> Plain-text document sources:
- - - - - - -

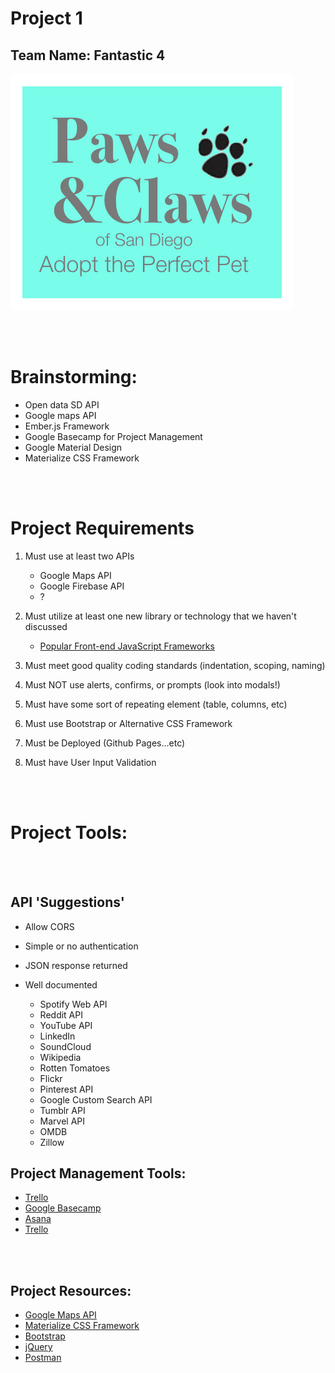 # Project 1
## Team Name: Fantastic 4

![alt text](assets/images/pawsAndClaws.png "Paws and Claws")


<br><br>


# Brainstorming:
 
- Open data SD API
- Google maps API
- Ember.js Framework
- Google Basecamp for Project Management
- Google Material Design 
- Materialize CSS Framework




<br><br>

# Project Requirements
1. Must use at least two APIs
   * Google Maps API 
   * Google Firebase API
   * ?

2. Must utilize at least one new library or technology that we haven't discussed
   * [Popular Front-end JavaScript Frameworks](https://github.com/showcases/front-end-javascript-frameworks)

3. Must meet good quality coding standards (indentation, scoping, naming)

4. Must NOT use alerts, confirms, or prompts (look into modals!)

5. Must have some sort of repeating element (table, columns, etc)

6. Must use Bootstrap or Alternative CSS Framework

7. Must be Deployed (Github Pages...etc)

8. Must have User Input Validation



<br><br>






# Project Tools:

<br><br>

## API 'Suggestions'
* Allow CORS
* Simple or no authentication
* JSON response returned
* Well documented

  * Spotify Web API
  * Reddit API
  * YouTube API
  * LinkedIn
  * SoundCloud
  * Wikipedia
  * Rotten Tomatoes
  * Flickr
  * Pinterest API
  * Google Custom Search API
  * Tumblr API
  * Marvel API
  * OMDB
  * Zillow
                        

## Project Management Tools:

* [Trello](https://trello.com/)
* [Google Basecamp](https://basecamp.com/)
* [Asana](https://asana.com/)
* [Trello](https://freedcamp.com/)

<br><br>

## Project Resources:

* [Google Maps API](https://developers.google.com/maps/)
* [Materialize CSS Framework](http://materializecss.com/)
* [Bootstrap](http://getbootstrap.com/)
* [jQuery](https://jquery.com/)
* [Postman](https://www.getpostman.com/)


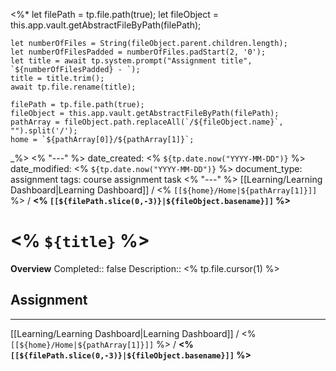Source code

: <%*
	let filePath = tp.file.path(true);
	let fileObject = this.app.vault.getAbstractFileByPath(filePath);
	
	let numberOfFiles = String(fileObject.parent.children.length);
	let numberOfFilesPadded = numberOfFiles.padStart(2, '0');
	let title = await tp.system.prompt("Assignment title", `${numberOfFilesPadded} - `);
	title = title.trim();
	await tp.file.rename(title);

	filePath = tp.file.path(true);
	fileObject = this.app.vault.getAbstractFileByPath(filePath);
	pathArray = fileObject.path.replaceAll(`/${fileObject.name}`, "").split('/');
	home = `${pathArray[0]}/${pathArray[1]}`;
_%>
<% "---" %>
date_created: <% `${tp.date.now("YYYY-MM-DD")}` %>
date_modified: <% `${tp.date.now("YYYY-MM-DD")}` %>
document_type: assignment
tags: course assignment task
<% "---" %>
[[Learning/Learning Dashboard|Learning Dashboard]] / <% `[[${home}/Home|${pathArray[1]}]]` %> / **<% `[[${filePath.slice(0,-3)}|${fileObject.basename}]]` %>**
# <% `${title}` %>
**Overview**
Completed:: false
Description:: <% tp.file.cursor(1) %>

## Assignment





---
[[Learning/Learning Dashboard|Learning Dashboard]] / <% `[[${home}/Home|${pathArray[1]}]]` %> / **<% `[[${filePath.slice(0,-3)}|${fileObject.basename}]]` %>**

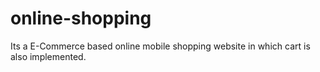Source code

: # online-shopping
Its a E-Commerce based online mobile shopping website in which cart is also implemented.
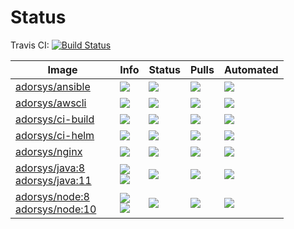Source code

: # Status
Travis CI: [![Build Status](https://img.shields.io/travis/adorsys/dockerhub-pipeline-images/master.svg?longCache=true&style=flat-square)](https://travis-ci.org/adorsys/dockerhub-pipeline-images)

|  &nbsp; &nbsp; &nbsp; &nbsp; &nbsp; &nbsp; Image &nbsp; &nbsp; &nbsp; &nbsp; &nbsp; &nbsp; | Info | Status | Pulls | Automated |
| ----- | ---- | ------ | ----- | ----- |
| [adorsys/ansible](https://hub.docker.com/r/adorsys/ansible/) | [![](https://img.shields.io/microbadger/image-size/adorsys/ansible.svg?longCache=true&style=flat-square)](https://microbadger.com/images/adorsys/ansible) | ![](https://img.shields.io/docker/build/adorsys/ansible.svg?longCache=true&style=flat-square) | ![](https://img.shields.io/docker/pulls/adorsys/ansible.svg?longCache=true&style=flat-square) | ![](https://img.shields.io/docker/automated/adorsys/ansible.svg?longCache=true&style=flat-square) |
| [adorsys/awscli](https://hub.docker.com/r/adorsys/awscli/) | [![](https://img.shields.io/microbadger/image-size/adorsys/awscli.svg?longCache=true&style=flat-square)](https://microbadger.com/images/adorsys/awscli) | ![](https://img.shields.io/docker/build/adorsys/awscli.svg?longCache=true&style=flat-square) | ![](https://img.shields.io/docker/pulls/adorsys/awscli.svg?longCache=true&style=flat-square) | ![](https://img.shields.io/docker/automated/adorsys/awscli.svg?longCache=true&style=flat-square) |
| [adorsys/ci-build](https://hub.docker.com/r/adorsys/ci-build/) | [![](https://img.shields.io/microbadger/image-size/adorsys/ci-build.svg?longCache=true&style=flat-square)](https://microbadger.com/images/adorsys/ci-build) | ![](https://img.shields.io/docker/build/adorsys/ci-build.svg?longCache=true&style=flat-square) | ![](https://img.shields.io/docker/pulls/adorsys/ci-build.svg?longCache=true&style=flat-square) | ![](https://img.shields.io/docker/automated/adorsys/ci-build.svg?longCache=true&style=flat-square) |
| [adorsys/ci-helm](https://hub.docker.com/r/adorsys/ci-helm/) | [![](https://img.shields.io/microbadger/image-size/adorsys/ci-helm.svg?longCache=true&style=flat-square)](https://microbadger.com/images/adorsys/ci-helm) | ![](https://img.shields.io/docker/build/adorsys/ci-helm.svg?longCache=true&style=flat-square) | ![](https://img.shields.io/docker/pulls/adorsys/ci-helm.svg?longCache=true&style=flat-square) | ![](https://img.shields.io/docker/automated/adorsys/ci-helm.svg?longCache=true&style=flat-square) |
| [adorsys/nginx](https://hub.docker.com/r/adorsys/nginx/) | [![](https://img.shields.io/microbadger/image-size/adorsys/nginx.svg?longCache=true&style=flat-square)](https://microbadger.com/images/adorsys/nginx) | ![](https://img.shields.io/docker/build/adorsys/nginx.svg?longCache=true&style=flat-square) | ![](https://img.shields.io/docker/pulls/adorsys/nginx.svg?longCache=true&style=flat-square) | ![](https://img.shields.io/docker/automated/adorsys/nginx.svg?longCache=true&style=flat-square) |
| [adorsys/java:8](https://hub.docker.com/r/adorsys/java/) <br> [adorsys/java:11](https://hub.docker.com/r/adorsys/java/) | [![](https://img.shields.io/microbadger/image-size/adorsys/java/8.svg?longCache=true&style=flat-square)](https://microbadger.com/images/adorsys/java:8)<br>[![](https://img.shields.io/microbadger/image-size/adorsys/java/11.svg?longCache=true&style=flat-square)](https://microbadger.com/images/adorsys/java:11) | ![](https://img.shields.io/docker/build/adorsys/java.svg?longCache=true&style=flat-square) | ![](https://img.shields.io/docker/pulls/adorsys/java.svg?longCache=true&style=flat-square) | ![](https://img.shields.io/docker/automated/adorsys/java.svg?longCache=true&style=flat-square) |
| [adorsys/node:8](https://hub.docker.com/r/adorsys/node/) <br> [adorsys/node:10](https://hub.docker.com/r/adorsys/node/) | [![](https://img.shields.io/microbadger/image-size/adorsys/node/8.svg?longCache=true&style=flat-square)](https://microbadger.com/images/adorsys/node:8)<br>[![](https://img.shields.io/microbadger/image-size/adorsys/node/10.svg?longCache=true&style=flat-square)](https://microbadger.com/images/adorsys/node:10) | ![](https://img.shields.io/docker/build/adorsys/node.svg?longCache=true&style=flat-square) | ![](https://img.shields.io/docker/pulls/adorsys/node.svg?longCache=true&style=flat-square) | ![](https://img.shields.io/docker/automated/adorsys/node.svg?longCache=true&style=flat-square) |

- - - - - - -

Each line that contains the string "vault" should be copied from the data above.

> THE ANSWER:
	let fileObject = this.app.vault.getAbstractFileByPath(filePath);
	fileObject = this.app.vault.getAbstractFileByPath(filePath);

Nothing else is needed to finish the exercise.